Até à aprovação das emendas, os assuntos relacionados com o casamento eram tratados pelos tribunais civis, que estabeleciam os 18 anos como a idade mínima para o matrimónio. No entanto, a lei permitia exceções para meninas de 15 anos com o consentimento parental e prova médica de puberdade.

A proposta foi defendida por legisladores xiitas conservadores, que justificaram a medida como um esforço para alinhar as leis iraquianas com os princípios islâmicos e reduzir a influência ocidental na cultura do país.

Críticas e protestos
Desde que as alterações foram propostas no ano passado, mulheres iraquianas têm protestado nas ruas, especialmente em Bagdad, e utilizado as redes sociais para expressar indignação. Intisar al-Mayali, ativista pelos direitos humanos e membro da Liga das Mulheres Iraquianas, condenou a medida, citada pela Newsweek: “[As alterações] terão efeitos desastrosos nos direitos das mulheres e das meninas, através do casamento precoce, que viola o direito destas crianças à infância, além de enfraquecer os mecanismos de proteção em casos de divórcio, custódia e herança.”
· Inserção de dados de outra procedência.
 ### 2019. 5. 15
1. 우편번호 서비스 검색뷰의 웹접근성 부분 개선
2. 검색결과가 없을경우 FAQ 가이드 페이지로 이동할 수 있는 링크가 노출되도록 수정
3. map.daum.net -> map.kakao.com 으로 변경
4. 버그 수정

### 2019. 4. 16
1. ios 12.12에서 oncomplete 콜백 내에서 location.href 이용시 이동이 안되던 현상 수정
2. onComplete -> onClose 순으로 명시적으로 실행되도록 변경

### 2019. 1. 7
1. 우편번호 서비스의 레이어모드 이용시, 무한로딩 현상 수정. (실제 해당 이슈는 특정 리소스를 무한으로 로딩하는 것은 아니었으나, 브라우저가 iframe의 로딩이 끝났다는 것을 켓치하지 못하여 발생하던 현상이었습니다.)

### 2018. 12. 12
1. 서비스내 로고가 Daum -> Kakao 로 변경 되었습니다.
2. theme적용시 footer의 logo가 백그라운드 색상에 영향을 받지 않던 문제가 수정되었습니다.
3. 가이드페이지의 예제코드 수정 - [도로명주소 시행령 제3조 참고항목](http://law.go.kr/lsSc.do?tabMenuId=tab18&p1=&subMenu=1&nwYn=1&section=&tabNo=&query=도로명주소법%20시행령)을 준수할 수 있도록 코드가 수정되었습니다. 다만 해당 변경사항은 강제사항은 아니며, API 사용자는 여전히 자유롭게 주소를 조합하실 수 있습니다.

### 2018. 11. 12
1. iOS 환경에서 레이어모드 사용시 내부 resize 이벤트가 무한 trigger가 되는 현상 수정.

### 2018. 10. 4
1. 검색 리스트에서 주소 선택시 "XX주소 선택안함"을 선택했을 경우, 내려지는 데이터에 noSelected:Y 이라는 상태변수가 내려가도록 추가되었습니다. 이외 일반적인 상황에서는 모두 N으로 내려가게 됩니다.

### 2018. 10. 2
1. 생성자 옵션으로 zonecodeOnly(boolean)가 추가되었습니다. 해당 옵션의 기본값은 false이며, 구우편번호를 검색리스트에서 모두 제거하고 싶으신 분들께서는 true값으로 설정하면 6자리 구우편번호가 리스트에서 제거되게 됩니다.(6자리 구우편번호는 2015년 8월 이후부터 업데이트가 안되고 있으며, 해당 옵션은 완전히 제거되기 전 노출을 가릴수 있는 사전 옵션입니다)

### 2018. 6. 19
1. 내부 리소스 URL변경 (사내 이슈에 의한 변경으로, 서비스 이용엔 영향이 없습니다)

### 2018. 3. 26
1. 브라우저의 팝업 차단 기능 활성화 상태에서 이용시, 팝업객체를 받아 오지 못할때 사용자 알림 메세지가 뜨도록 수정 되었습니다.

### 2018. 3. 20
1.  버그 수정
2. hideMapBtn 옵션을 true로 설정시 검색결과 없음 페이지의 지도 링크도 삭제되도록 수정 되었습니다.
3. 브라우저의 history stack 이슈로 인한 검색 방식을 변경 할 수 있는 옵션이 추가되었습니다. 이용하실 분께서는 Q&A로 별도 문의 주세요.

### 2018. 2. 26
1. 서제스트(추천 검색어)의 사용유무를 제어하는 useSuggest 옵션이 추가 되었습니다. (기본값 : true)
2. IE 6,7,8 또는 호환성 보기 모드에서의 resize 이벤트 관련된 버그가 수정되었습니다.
Katy Faust, uma defensora dos direitos das crianças, foi ainda mais direta, classificando a lei como uma legalização da “pedofilia e violação infantil”.

Outro ponto de controvérsia é o processo de votação. De acordo com Noor Nafea Ali, membro do Conselho de Representantes do Iraque, as alterações foram aprovadas sem um verdadeiro voto formal. “Sem uma votação, a Câmara dos Representantes aprovou as alterações à Lei de Estatuto Pessoal e a Lei de Anistia Geral. Nenhuma mão foi levantada em aprovação, e a votação foi declarada aprovada”, considera a ativista.

O casamento infantil não é um fenómeno novo no Iraque. Um relatório das Nações Unidas de 2023 revelou que, entre 2015 e 2021, 28% das meninas iraquianas casaram antes dos 18 anos, enquanto 7% contraíram matrimónio antes dos 15 anos.

Esta realidade insere-se num contexto global alarmante. Apesar de 158 países definirem oficialmente os 18 anos como idade mínima para casamento, 146 permitem exceções, muitas vezes baseadas em consentimento parental. Em 52 países, o casamento é permitido abaixo dos 15 anos nessas condições.

Sneha Mordani, jornalista e editora de notícias, classificou a nova legislação como “um ataque horrível aos direitos das crianças e à dignidade humana”, apelando a uma união internacional para acabar com o casamento infantil.

No entanto, os opositores ainda não desistiram. Protestos continuam nas ruas e nas redes sociais, enquanto ativistas e legisladores contrários às alterações buscam formas de reverter a decisão.

O presidente do Parlamento, Mahmoud al-Mashhadani, defendeu as mudanças como “um passo importante no processo de reforço da justiça e organização da vida quotidiana dos cidadãos”.

Apesar disso, o impacto real desta medida poderá levar anos a manifestar-se plenamente, mas para os críticos, o risco imediato recai sobre as meninas, cujas vidas e direitos poderão ser irrevogavelmente prejudicados.